The Non-Specific Output Fund (NSOF) provided CRIs with some independent public-good research-funding streams from 1992 to 2005. The CRI Capability Fund (CF) replaced NSOF as from 1 July 2005. It provided public funding to maintain, enhance, and foster current or new capabilities. In 2010, the Government provided each CRI with core funding to deliver outcomes for the benefit of New Zealand. Core funding gives CRIs greater financial certainty and comprises a significant proportion of total funding available to CRIs.

== List of CRIs ==

As of July 2024, there are seven active Crown Research Institutes. Callaghan Innovation is also included in some circumstances and they attend some joint meetings.

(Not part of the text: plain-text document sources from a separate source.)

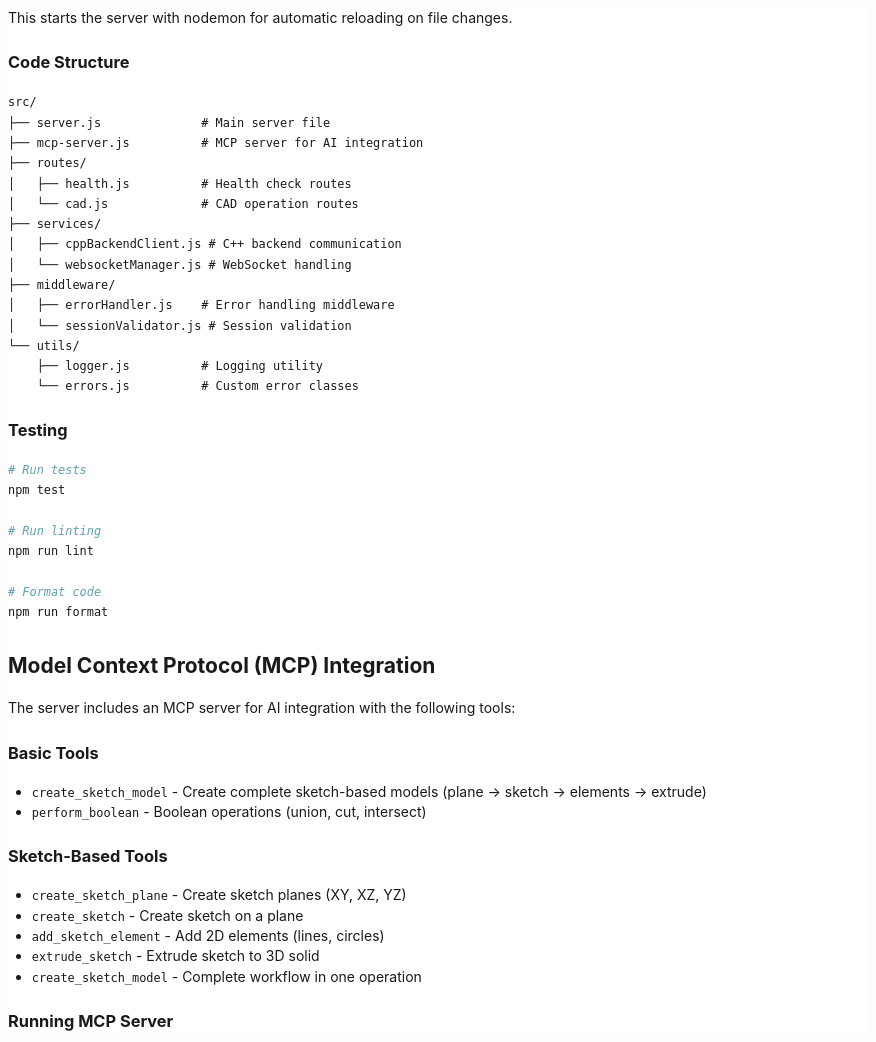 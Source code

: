 This starts the server with nodemon for automatic reloading on file changes.

### Code Structure

```
src/
├── server.js              # Main server file
├── mcp-server.js          # MCP server for AI integration
├── routes/
│   ├── health.js          # Health check routes
│   └── cad.js             # CAD operation routes
├── services/
│   ├── cppBackendClient.js # C++ backend communication
│   └── websocketManager.js # WebSocket handling
├── middleware/
│   ├── errorHandler.js    # Error handling middleware
│   └── sessionValidator.js # Session validation
└── utils/
    ├── logger.js          # Logging utility
    └── errors.js          # Custom error classes
```

### Testing

```bash
# Run tests
npm test

# Run linting
npm run lint

# Format code
npm run format
```

## Model Context Protocol (MCP) Integration

The server includes an MCP server for AI integration with the following tools:

### Basic Tools
- `create_sketch_model` - Create complete sketch-based models (plane → sketch → elements → extrude)
- `perform_boolean` - Boolean operations (union, cut, intersect)

### Sketch-Based Tools
- `create_sketch_plane` - Create sketch planes (XY, XZ, YZ)
- `create_sketch` - Create sketch on a plane
- `add_sketch_element` - Add 2D elements (lines, circles)
- `extrude_sketch` - Extrude sketch to 3D solid
- `create_sketch_model` - Complete workflow in one operation

### Running MCP Server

Crown Research Institutes of New Zealand
| Official name | Common name (English) | Ingoa (Te Reo Māori) | Founded in Year | Homepage | Note | From July 2025 |
| New Zealand Pastoral Agriculture Research Institute | AgResearch |  | 25 February 1992 | https://www.agresearch.co.nz/ |  | NZIBS |
| Institute of Environmental Science and Research | ESR |  | 1 July 1992 | https://www.esr.cri.nz/ | Formerly known as the Institute of Environmental Health and Forensic Science. Renamed in 1993. | NZIPHFS |
| Institute of Geological and Nuclear Science | GNS Science | Te Pū Ao | 1 July 1992 | https://www.gns.cri.nz/ |  | NZIES |
| Landcare Research | Landcare Research | Manaaki Whenua | 1 July 1992 | https://www.landcareresearch.co.nz/ | Known as "Landcare Research--Manaaki Whenua" since 2018 | NZIBS |
| National Institute of Water and Atmospheric Research | NIWA | Taihoro Nukurangi | 24 February 1992 | https://niwa.co.nz/ |  | NZIES |
| New Zealand Institute for Plant and Food Research | Plant and Food Research | Rangahau Ahumāra Kai | 1 December 2008 | https://www.plantandfood.com/ | Formerly Crop & Food Research and HortResearch. | NZIBS |
| New Zealand Forest Research Institute Limited | Scion |  | April 1947 | https://www.scionresearch.com/ | Formerly known as Forest Experiment Station, part of the New Zealand Forest Service and then Ministry of Forestry. Operating independently as a CRI since 1992. Known as "Scion" since 2005. | NZIBS |  |
| Advanced Technology Institute | Callaghan Innovation | Te Pokapū Auaha | 1 February 2013 | https://www.callaghaninnovation.govt.nz/ | Industrial Research Limited (IRL) established as a CRI on 1 April 1992 was merged into Callaghan Innovation on 1 February 2013. Formerly known as Advanced Technology Institute. | – |

The Institute for Social Research and Development (known as NZISRD or SR&D or "Te Kura Kōkiri, Rangahau-ā-Iwi o Aotearoa") was disestablished in 1995 after failing to achieve financial viability. (Not be confused with the UN agency of similar name.)